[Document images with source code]
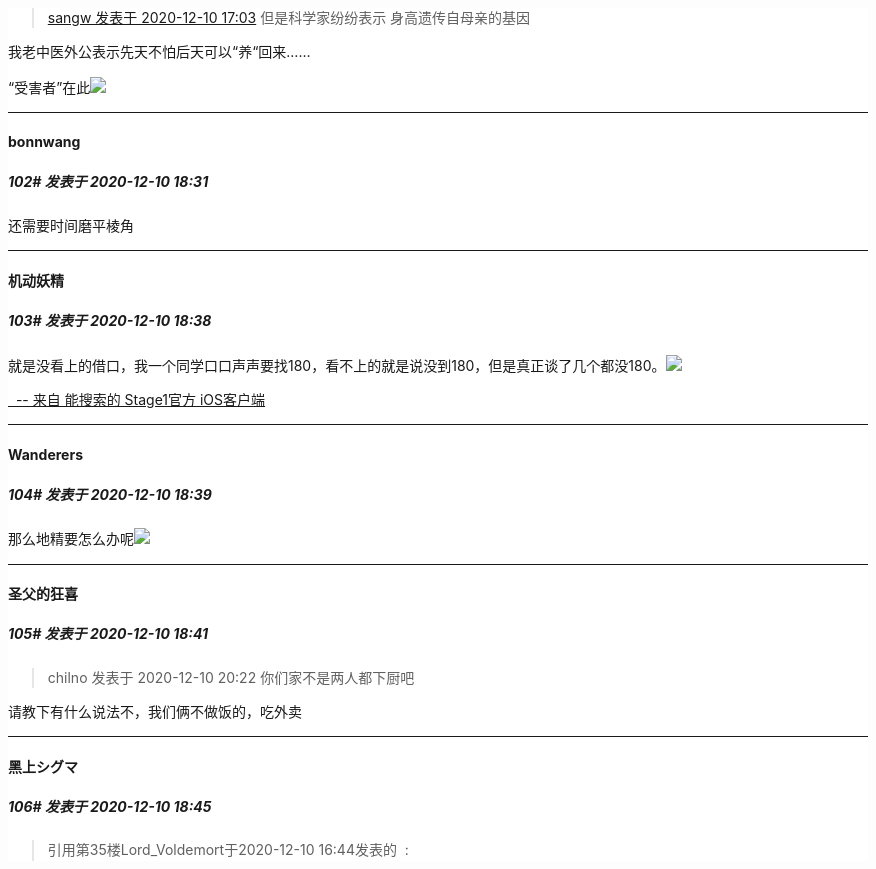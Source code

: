 
<blockquote><a href="httphttps://bbs.saraba1st.com/2b/forum.php?mod=redirect&amp;goto=findpost&amp;pid=49673818&amp;ptid=1976744" target="_blank">sangw 发表于 2020-12-10 17:03</a>
但是科学家纷纷表示
身高遗传自母亲的基因</blockquote>
我老中医外公表示先天不怕后天可以“养“回来……

“受害者”在此<img src="https://static.saraba1st.com/image/smiley/face2017/068.png" referrerpolicy="no-referrer">


-----

####  bonnwang  
##### 102#       发表于 2020-12-10 18:31


还需要时间磨平棱角


-----

####  机动妖精  
##### 103#       发表于 2020-12-10 18:38


就是没看上的借口，我一个同学口口声声要找180，看不上的就是说没到180，但是真正谈了几个都没180。<img src="https://static.saraba1st.com/image/smiley/face2017/067.png" referrerpolicy="no-referrer">

[  -- 来自 能搜索的 Stage1官方 iOS客户端](https://itunes.apple.com/fi/app/saraba1st/id1221237470?mt=8)


-----

####  Wanderers  
##### 104#       发表于 2020-12-10 18:39


那么地精要怎么办呢<img src="https://static.saraba1st.com/image/smiley/face2017/001.png" referrerpolicy="no-referrer">


-----

####  圣父的狂喜  
##### 105#       发表于 2020-12-10 18:41


<blockquote>chilno 发表于 2020-12-10 20:22
你们家不是两人都下厨吧</blockquote>
请教下有什么说法不，我们俩不做饭的，吃外卖


-----

####  黑上シグマ  
##### 106#       发表于 2020-12-10 18:45


<blockquote>引用第35楼Lord_Voldemort于2020-12-10 16:44发表的  :
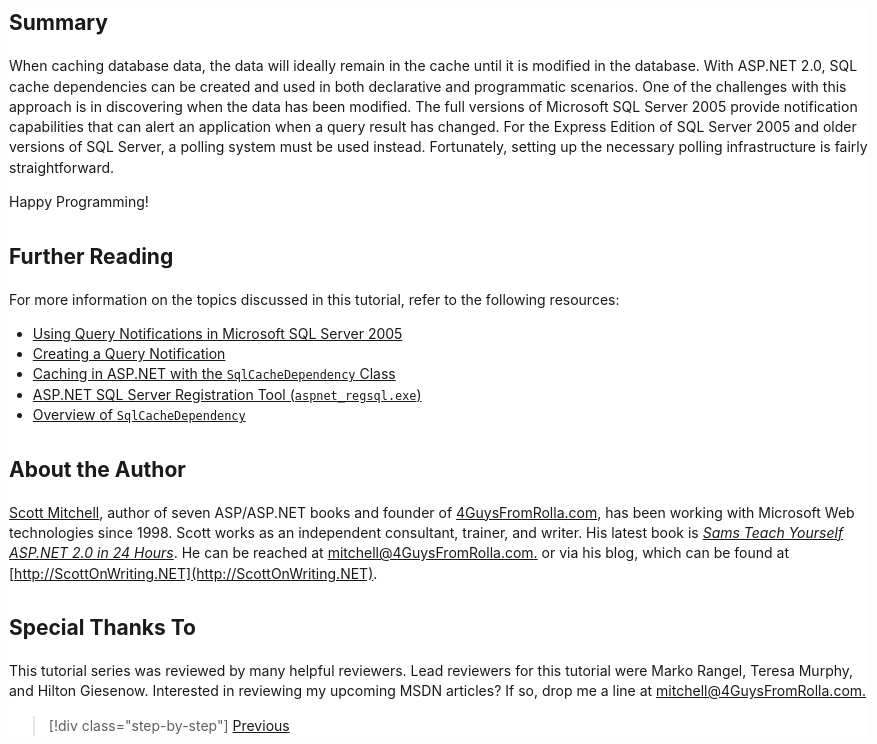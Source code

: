 ## Summary

When caching database data, the data will ideally remain in the cache until it is modified in the database. With ASP.NET 2.0, SQL cache dependencies can be created and used in both declarative and programmatic scenarios. One of the challenges with this approach is in discovering when the data has been modified. The full versions of Microsoft SQL Server 2005 provide notification capabilities that can alert an application when a query result has changed. For the Express Edition of SQL Server 2005 and older versions of SQL Server, a polling system must be used instead. Fortunately, setting up the necessary polling infrastructure is fairly straightforward.

Happy Programming!

## Further Reading

For more information on the topics discussed in this tutorial, refer to the following resources:

- [Using Query Notifications in Microsoft SQL Server 2005](https://msdn.microsoft.com/library/ms175110.aspx)
- [Creating a Query Notification](https://msdn.microsoft.com/library/ms188669.aspx)
- [Caching in ASP.NET with the `SqlCacheDependency` Class](https://msdn.microsoft.com/library/ms178604(VS.80).aspx)
- [ASP.NET SQL Server Registration Tool (`aspnet_regsql.exe`)](https://msdn.microsoft.com/library/ms229862(vs.80).aspx)
- [Overview of `SqlCacheDependency`](http://www.aspnetresources.com/blog/sql_cache_depedency_overview.aspx)

## About the Author

[Scott Mitchell](http://www.4guysfromrolla.com/ScottMitchell.shtml), author of seven ASP/ASP.NET books and founder of [4GuysFromRolla.com](http://www.4guysfromrolla.com), has been working with Microsoft Web technologies since 1998. Scott works as an independent consultant, trainer, and writer. His latest book is [*Sams Teach Yourself ASP.NET 2.0 in 24 Hours*](https://www.amazon.com/exec/obidos/ASIN/0672327384/4guysfromrollaco). He can be reached at [mitchell@4GuysFromRolla.com.](mailto:mitchell@4GuysFromRolla.com) or via his blog, which can be found at [http://ScottOnWriting.NET](http://ScottOnWriting.NET).

## Special Thanks To

This tutorial series was reviewed by many helpful reviewers. Lead reviewers for this tutorial were Marko Rangel, Teresa Murphy, and Hilton Giesenow. Interested in reviewing my upcoming MSDN articles? If so, drop me a line at [mitchell@4GuysFromRolla.com.](mailto:mitchell@4GuysFromRolla.com)

> [!div class="step-by-step"]
> [Previous](caching-data-at-application-startup-vb.md)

[Required work] Write out each line of the data that holds the string "referrerpolicy".

[Reply]
“受害者”在此<img src="https://static.saraba1st.com/image/smiley/face2017/068.png" referrerpolicy="no-referrer">
就是没看上的借口，我一个同学口口声声要找180，看不上的就是说没到180，但是真正谈了几个都没180。<img src="https://static.saraba1st.com/image/smiley/face2017/067.png" referrerpolicy="no-referrer">
那么地精要怎么办呢<img src="https://static.saraba1st.com/image/smiley/face2017/001.png" referrerpolicy="no-referrer">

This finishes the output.